Additionally, the previous floor was set at 110% times book value -- again, a non-negligible deviation from today's 120%. According to the company's press release (link opens PDF) at the time: "In the opinion of our Board and management, the underlying businesses of Berkshire are worth considerably more than this amount, though any such estimate is necessarily imprecise. If we are correct in our opinion, repurchases will enhance the per-share intrinsic value of Berkshire shares, benefiting shareholders who retain their interest."
Why this buyback is "weird"
While the higher floor is unquestionably welcome news to Berkshire shareholders, it's nevertheless led some commentators to call "foul." Reuters blogger Felix Salmon noted two, what he calls, "weird" aspects of the move. First, referring to the company's decision to halt trading in its stock as opposed to simply announce the decision before the market opened, Salmon observed that "the way the announcement came out seems incredibly shambolic."
And second, despite announcing the original buyback over a year ago, this is the first time that Berkshire has actually used the authority in a significant way -- for a company of Berkshire's size, the aforementioned $67.5 million buyback is akin to a rounding error. Salmon believes this is evidence that Berkshire was merely trying to support its short-term stock price from being hit by a large, one-time liquidation.

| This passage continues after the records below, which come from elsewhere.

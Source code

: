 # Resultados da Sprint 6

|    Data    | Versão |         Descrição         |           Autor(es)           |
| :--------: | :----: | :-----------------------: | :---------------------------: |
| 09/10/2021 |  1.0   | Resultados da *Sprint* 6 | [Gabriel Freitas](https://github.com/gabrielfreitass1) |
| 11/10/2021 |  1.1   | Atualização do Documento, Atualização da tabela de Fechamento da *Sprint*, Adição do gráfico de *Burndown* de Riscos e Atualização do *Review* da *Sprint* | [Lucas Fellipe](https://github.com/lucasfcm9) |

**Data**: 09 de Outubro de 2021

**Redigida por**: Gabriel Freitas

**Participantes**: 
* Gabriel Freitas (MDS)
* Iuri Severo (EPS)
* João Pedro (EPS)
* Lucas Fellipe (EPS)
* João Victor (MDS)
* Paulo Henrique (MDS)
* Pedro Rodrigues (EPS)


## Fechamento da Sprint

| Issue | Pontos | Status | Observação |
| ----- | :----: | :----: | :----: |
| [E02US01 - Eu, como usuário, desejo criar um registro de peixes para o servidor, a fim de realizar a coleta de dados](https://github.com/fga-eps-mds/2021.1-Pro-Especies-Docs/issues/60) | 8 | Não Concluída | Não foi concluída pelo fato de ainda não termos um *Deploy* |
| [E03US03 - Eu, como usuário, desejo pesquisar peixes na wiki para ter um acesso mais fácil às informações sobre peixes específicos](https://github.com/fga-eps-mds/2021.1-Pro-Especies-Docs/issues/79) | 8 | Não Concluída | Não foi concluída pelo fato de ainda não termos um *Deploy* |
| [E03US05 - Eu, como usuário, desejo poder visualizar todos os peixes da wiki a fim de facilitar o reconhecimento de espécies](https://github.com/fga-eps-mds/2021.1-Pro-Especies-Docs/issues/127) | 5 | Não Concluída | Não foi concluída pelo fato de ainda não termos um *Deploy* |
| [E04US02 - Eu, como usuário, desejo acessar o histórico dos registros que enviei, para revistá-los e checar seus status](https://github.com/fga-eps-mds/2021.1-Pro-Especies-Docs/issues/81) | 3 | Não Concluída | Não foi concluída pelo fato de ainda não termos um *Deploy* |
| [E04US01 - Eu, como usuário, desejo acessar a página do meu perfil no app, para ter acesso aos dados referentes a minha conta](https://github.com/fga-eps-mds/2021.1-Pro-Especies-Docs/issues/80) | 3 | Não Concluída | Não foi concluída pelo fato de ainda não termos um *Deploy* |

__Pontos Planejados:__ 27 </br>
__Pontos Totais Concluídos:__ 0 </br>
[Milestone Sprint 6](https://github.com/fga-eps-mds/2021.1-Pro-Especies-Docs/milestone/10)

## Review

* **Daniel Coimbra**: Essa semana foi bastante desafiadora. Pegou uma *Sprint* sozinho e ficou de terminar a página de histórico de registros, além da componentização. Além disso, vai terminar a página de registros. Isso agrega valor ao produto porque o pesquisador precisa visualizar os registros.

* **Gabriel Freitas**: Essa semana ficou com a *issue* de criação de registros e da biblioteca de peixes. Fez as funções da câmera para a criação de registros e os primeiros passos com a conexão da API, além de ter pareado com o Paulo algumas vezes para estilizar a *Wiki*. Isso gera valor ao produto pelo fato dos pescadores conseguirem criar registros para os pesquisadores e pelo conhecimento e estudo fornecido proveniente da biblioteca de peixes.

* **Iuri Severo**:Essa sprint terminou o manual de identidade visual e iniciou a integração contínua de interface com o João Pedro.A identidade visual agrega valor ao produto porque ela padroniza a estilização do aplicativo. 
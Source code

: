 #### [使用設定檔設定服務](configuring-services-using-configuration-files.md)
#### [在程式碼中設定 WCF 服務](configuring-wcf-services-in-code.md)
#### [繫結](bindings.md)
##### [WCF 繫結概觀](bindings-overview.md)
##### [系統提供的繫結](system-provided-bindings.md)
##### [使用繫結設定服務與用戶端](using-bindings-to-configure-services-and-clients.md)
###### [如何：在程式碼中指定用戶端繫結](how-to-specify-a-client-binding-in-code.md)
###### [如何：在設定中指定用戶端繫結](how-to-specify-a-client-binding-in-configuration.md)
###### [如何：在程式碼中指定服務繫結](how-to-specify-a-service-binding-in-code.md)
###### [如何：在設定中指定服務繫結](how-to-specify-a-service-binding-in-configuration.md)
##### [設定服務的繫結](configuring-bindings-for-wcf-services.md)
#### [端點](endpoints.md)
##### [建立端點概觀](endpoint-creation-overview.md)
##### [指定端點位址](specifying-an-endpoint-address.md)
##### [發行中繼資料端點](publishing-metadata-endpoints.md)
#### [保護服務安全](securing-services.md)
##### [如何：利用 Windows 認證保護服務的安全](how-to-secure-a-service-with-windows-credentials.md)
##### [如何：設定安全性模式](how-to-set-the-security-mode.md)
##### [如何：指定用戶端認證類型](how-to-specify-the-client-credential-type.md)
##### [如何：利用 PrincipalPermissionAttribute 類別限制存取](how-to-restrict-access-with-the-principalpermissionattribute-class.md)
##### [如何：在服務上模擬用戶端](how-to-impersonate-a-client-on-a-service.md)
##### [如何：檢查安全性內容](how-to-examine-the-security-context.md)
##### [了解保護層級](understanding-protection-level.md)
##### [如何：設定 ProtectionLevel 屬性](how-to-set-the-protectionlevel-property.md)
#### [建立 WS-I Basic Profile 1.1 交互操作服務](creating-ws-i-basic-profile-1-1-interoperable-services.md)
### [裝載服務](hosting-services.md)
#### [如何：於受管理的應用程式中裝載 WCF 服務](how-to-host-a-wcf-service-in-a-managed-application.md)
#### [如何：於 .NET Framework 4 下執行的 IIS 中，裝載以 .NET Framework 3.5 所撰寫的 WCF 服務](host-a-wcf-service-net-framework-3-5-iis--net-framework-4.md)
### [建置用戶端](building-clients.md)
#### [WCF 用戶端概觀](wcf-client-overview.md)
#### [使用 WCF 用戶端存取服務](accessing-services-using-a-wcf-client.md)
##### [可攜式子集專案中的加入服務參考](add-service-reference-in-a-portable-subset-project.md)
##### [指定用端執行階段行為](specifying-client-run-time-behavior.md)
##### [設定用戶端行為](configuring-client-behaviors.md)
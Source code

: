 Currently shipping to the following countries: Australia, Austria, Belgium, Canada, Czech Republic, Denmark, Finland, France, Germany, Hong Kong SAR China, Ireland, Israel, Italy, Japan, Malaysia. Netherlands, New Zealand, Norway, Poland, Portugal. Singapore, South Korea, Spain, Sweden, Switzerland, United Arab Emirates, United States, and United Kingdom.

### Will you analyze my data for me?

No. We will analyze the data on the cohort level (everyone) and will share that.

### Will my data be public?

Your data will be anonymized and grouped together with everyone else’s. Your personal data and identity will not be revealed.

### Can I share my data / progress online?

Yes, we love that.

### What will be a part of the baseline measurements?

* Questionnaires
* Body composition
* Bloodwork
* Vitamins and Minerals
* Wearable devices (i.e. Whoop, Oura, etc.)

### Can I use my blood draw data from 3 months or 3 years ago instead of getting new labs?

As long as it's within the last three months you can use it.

With these factors in mind, Salmon views the buyback as a favor for "an old friend of Warren's" as opposed to a prudent investment decision aimed at increasing long-term value.
The Foolish bottom line
At the end of the day, as Salmon pointed out, it's fair to say that there are some outstanding issues surrounding Berkshire's decision. At the same time, Buffett remains one of, if not the greatest, long-term investor of all times -- most recently making prudent and lucrative bets in now-recovering financial firms like Goldman Sachs and Bank of America . It's for this reason investors would probably be wise to continue erring in his favor as opposed to against it.
The article What Berkshire's Buyback Means for You originally appeared on Fool.com.John Maxfield owns shares of Bank of America. The Motley Fool owns shares of Bank of America, Berkshire Hathaway, and JPMorgan Chase. Motley Fool newsletter services recommend Berkshire Hathaway and Goldman Sachs. Try any of our Foolish newsletter services free for 30 days. We Fools may not all hold the same opinions, but we all believe that considering a diverse range of insights makes us better investors. The Motley Fool has a disclosure policy.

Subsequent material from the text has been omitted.